Dispositions applicables :

En application de l'article R. 222-1 du code de justice administrative : « Les présidents de tribunal administratif et de cour administrative d'appel (...) peuvent, par ordonnance : / (...) / 4° Rejeter les requêtes manifestement irrecevables, lorsque la juridiction n'est pas tenue d'inviter leur auteur à les régulariser ou qu'elles n'ont pas été régularisées à l'expiration du délai imparti par une demande en ce sens »
 
Selon l’article R. 612-1 « Lorsque des conclusions sont entachées d'une irrecevabilité susceptible d'être couverte après l'expiration du délai de recours, la juridiction ne peut les rejeter en relevant d'office cette irrecevabilité qu'après avoir invité leur auteur à les régulariser. / Toutefois, la juridiction d'appel ou de cassation peut rejeter de telles conclusions sans demande de régularisation préalable pour les cas d'irrecevabilité tirés de la méconnaissance d'une obligation mentionnée dans la notification de la décision attaquée conformément à l'article R. 751-5. / La demande de régularisation mentionne que, à défaut de régularisation, les conclusions pourront être rejetées comme irrecevables dès l'expiration du délai imparti qui, sauf urgence, ne peut être inférieur à quinze jours.
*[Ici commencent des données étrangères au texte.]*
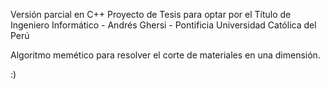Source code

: Versión parcial en C++
Proyecto de Tesis para optar por el Título de Ingeniero Informático - Andrés Ghersi - Pontificia Universidad Católica del Perú

Algoritmo memético para resolver el corte de materiales en una dimensión.

:)
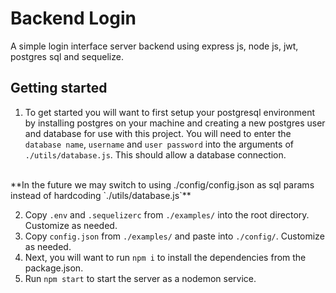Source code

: # Backend Login
A simple login interface server backend using express js, node js, jwt, postgres sql and sequelize.

## Getting started
1. To get started you will want to first setup your postgresql environment by installing postgres on your machine and 
creating a new postgres user and database for use with this project. You will need to enter the `database name`,
`username` and `user password` into the arguments of `./utils/database.js`. This should allow a database connection.
<br> 
**In the future we may switch to using ./config/config.json as sql params instead of hardcoding `./utils/database.js`**
</br>

2. Copy `.env` and `.sequelizerc` from `./examples/` into the root directory. Customize as needed.
3. Copy `config.json` from `./examples/` and paste into `./config/`. Customize as needed.
4. Next, you will want to run `npm i` to install the dependencies from the package.json. 
5. Run `npm start` to start the server as a nodemon service.
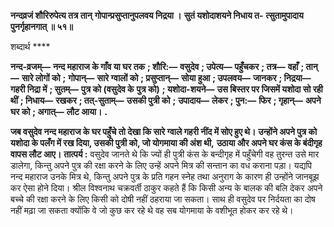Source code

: **नन्दव्रजं शौरिरुपेत्य तत्र तान्** **गोपान्प्रसुप्तानुपलवय निद्रया ।** **सुतं यशोदाशयने निधाय त-** **त्सुतामुपादाय पुनर्गृहानगात् ॥ ५१॥** 

शब्दार्थ **** 

**नन्द-व्रजम्—** **नन्द महाराज के गाँव या घर तक** **; शौरि:—** **वसुदेव** **; उपेत्य—** **पहुँचकर** **; तत्र—** **वहाँ** **; तान्—** **सारे लोगों को** **;** **गोपान्—** **सारे ग्वालों को** **; प्रसुप्तान्—** **सोया हुआ** **; उपलवय—** **जानकर** **; निद्रया—** **गहरी निद्रा में** **; सुतम्—** **पुत्र को (वसुदेव के** **पुत्र को)** **; यशोदा-शयने—** **उस बिस्तर पर जिसमें यशोदा सो रही थीं** **; निधाय—** **रखकर** **; तत्-सुताम्—** **उसकी पुत्री को** **;** **उपादाय—** **लेकर** **; पुन:—** **फिर** **; गृहान्—** **अपने घर को** **; अगात्—** **लौट आया।** **.** 

**जब वसुदेव नन्द महाराज के घर पहुँचे तो देखा कि सारे ग्वाले गहरी नींद में सोए हुए थे।** **उन्होंने अपने पुत्र को यशोदा के पलँग में रख दिया, उसकी पुत्री को, जो योगमाया की अंश थी,** **उठाया और अपने घर कंस के बंदीगृह वापस लौट आए।** **तात्पर्य :** वसुदेव जानते थे कि ज्यों ही पुत्री कंस के बन्दीगृह में पहुँचेगी वह तुरन्त उसे मार डालेगा, किन्तु अपने पुत्र की रक्षा करने के लिए उन्हें अपने मित्र की सन्तान का वध कराना पड़ा। यद्यपि नन्द महाराज उनके मित्र थे, किन्तु अपने पुत्र के प्रति गहन स्नेह तथा अनुराग के कारण ही उन्होंने जानबूझ कर ऐसा होने दिया। श्रील विश्वनाथ चक्रवर्ती ठाकुर कहते हैं कि किसी अन्य के बालक की बलि देकर अपने बच्चे की रक्षा करने के लिए किसी को दोषी नहीं ठहराया जा सकता। साथ ही वसुदेव पर निर्दयता का दोष नहीं मढ़ा जा सकता क्योंकि वे जो कुछ कर रहे थे वह सब योगमाया के वशीभूत होकर कर रहे थे।  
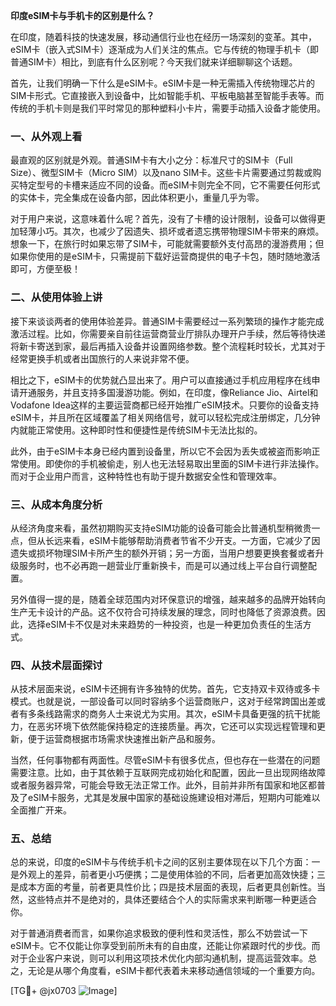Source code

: **印度eSIM卡与手机卡的区别是什么？**

在印度，随着科技的快速发展，移动通信行业也在经历一场深刻的变革。其中，eSIM卡（嵌入式SIM卡）逐渐成为人们关注的焦点。它与传统的物理手机卡（即普通SIM卡）相比，到底有什么区别呢？今天我们就来详细聊聊这个话题。

首先，让我们明确一下什么是eSIM卡。eSIM卡是一种无需插入传统物理芯片的SIM卡形式。它直接嵌入到设备中，比如智能手机、平板电脑甚至智能手表等。而传统的手机卡则是我们平时常见的那种塑料小卡片，需要手动插入设备才能使用。

### **一、从外观上看**
最直观的区别就是外观。普通SIM卡有大小之分：标准尺寸的SIM卡（Full Size）、微型SIM卡（Micro SIM）以及nano SIM卡。这些卡片需要通过剪裁或购买特定型号的卡槽来适应不同的设备。而eSIM卡则完全不同，它不需要任何形式的实体卡，完全集成在设备内部，因此体积更小，重量几乎为零。

对于用户来说，这意味着什么呢？首先，没有了卡槽的设计限制，设备可以做得更加轻薄小巧。其次，也减少了因遗失、损坏或者遗忘携带物理SIM卡带来的麻烦。想象一下，在旅行时如果忘带了SIM卡，可能就需要额外支付高昂的漫游费用；但如果你使用的是eSIM卡，只需提前下载好运营商提供的电子卡包，随时随地激活即可，方便至极！

### **二、从使用体验上讲**
接下来谈谈两者的使用体验差异。普通SIM卡需要经过一系列繁琐的操作才能完成激活过程。比如，你需要亲自前往运营商营业厅排队办理开户手续，然后等待快递将新卡寄送到家，最后再插入设备并设置网络参数。整个流程耗时较长，尤其对于经常更换手机或者出国旅行的人来说非常不便。

相比之下，eSIM卡的优势就凸显出来了。用户可以直接通过手机应用程序在线申请开通服务，并且支持多国漫游功能。例如，在印度，像Reliance Jio、Airtel和Vodafone Idea这样的主要运营商都已经开始推广eSIM技术。只要你的设备支持eSIM卡，并且所在区域覆盖了相关网络信号，就可以轻松完成注册绑定，几分钟内就能正常使用。这种即时性和便捷性是传统SIM卡无法比拟的。

此外，由于eSIM卡本身已经内置到设备里，所以它不会因为丢失或被盗而影响正常使用。即使你的手机被偷走，别人也无法轻易取出里面的SIM卡进行非法操作。而对于企业用户而言，这种特性也有助于提升数据安全性和管理效率。

### **三、从成本角度分析**
从经济角度来看，虽然初期购买支持eSIM功能的设备可能会比普通机型稍微贵一点，但从长远来看，eSIM卡能够帮助消费者节省不少开支。一方面，它减少了因遗失或损坏物理SIM卡所产生的额外开销；另一方面，当用户想要更换套餐或者升级服务时，也不必再跑一趟营业厅重新换卡，而是可以通过线上平台自行调整配置。

另外值得一提的是，随着全球范围内对环保意识的增强，越来越多的品牌开始转向生产无卡设计的产品。这不仅符合可持续发展的理念，同时也降低了资源浪费。因此，选择eSIM卡不仅是对未来趋势的一种投资，也是一种更加负责任的生活方式。

### **四、从技术层面探讨**
从技术层面来说，eSIM卡还拥有许多独特的优势。首先，它支持双卡双待或多卡模式。也就是说，一部设备可以同时容纳多个运营商账户，这对于经常跨国出差或者有多条线路需求的商务人士来说尤为实用。其次，eSIM卡具备更强的抗干扰能力，在恶劣环境下依然能保持稳定的连接质量。再次，它还可以实现远程管理和更新，便于运营商根据市场需求快速推出新产品和服务。

当然，任何事物都有两面性。尽管eSIM卡有很多优点，但也存在一些潜在的问题需要注意。比如，由于其依赖于互联网完成初始化和配置，因此一旦出现网络故障或者服务器异常，可能会导致无法正常工作。此外，目前并非所有国家和地区都普及了eSIM卡服务，尤其是发展中国家的基础设施建设相对滞后，短期内可能难以全面推广开来。

### **五、总结**
总的来说，印度的eSIM卡与传统手机卡之间的区别主要体现在以下几个方面：一是外观上的差异，前者更小巧便携；二是使用体验的不同，后者更加高效快捷；三是成本方面的考量，前者更具性价比；四是技术层面的表现，后者更具创新性。当然，这些特点并不是绝对的，具体还要结合个人的实际需求来判断哪一种更适合你。

对于普通消费者而言，如果你追求极致的便利性和灵活性，那么不妨尝试一下eSIM卡。它不仅能让你享受到前所未有的自由度，还能让你紧跟时代的步伐。而对于企业客户来说，则可以利用这项技术优化内部沟通机制，提高运营效率。总之，无论是从哪个角度看，eSIM卡都代表着未来移动通信领域的一个重要方向。

[TG💪+ @jx0703 ![Image](https://github.com/user-attachments/assets/dbca1d08-cadb-493c-b0ec-ad6f7a83f270)]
La demande de régularisation tient lieu de l'information prévue à l'article R. 611-7 ».
 
En application de l'article R. 751-5 al. 2, lorsque la décision rendue relève de la CAA, la notification mentionne que l'appel ne peut être présenté que par l'un des mandataires mentionnés à l'article R. 431-2, à savoir soit un avocat au Conseil d'État et à la Cour de cassation.
 
Le CJA prévoit une obligation de recours au ministère d’avocat devant la CAA : « Les appels ainsi que les mémoires déposés devant la cour administrative d'appel doivent être présentés, à peine d'irrecevabilité, par l'un des mandataires mentionnés à l'article R. 431-2. »
Le même article prévoit qu’en l’absence de cette mention, « le requérant est invité par la cour à régulariser sa requête dans les conditions fixées aux articles R. 612-1 et R. 612-2 (...) ».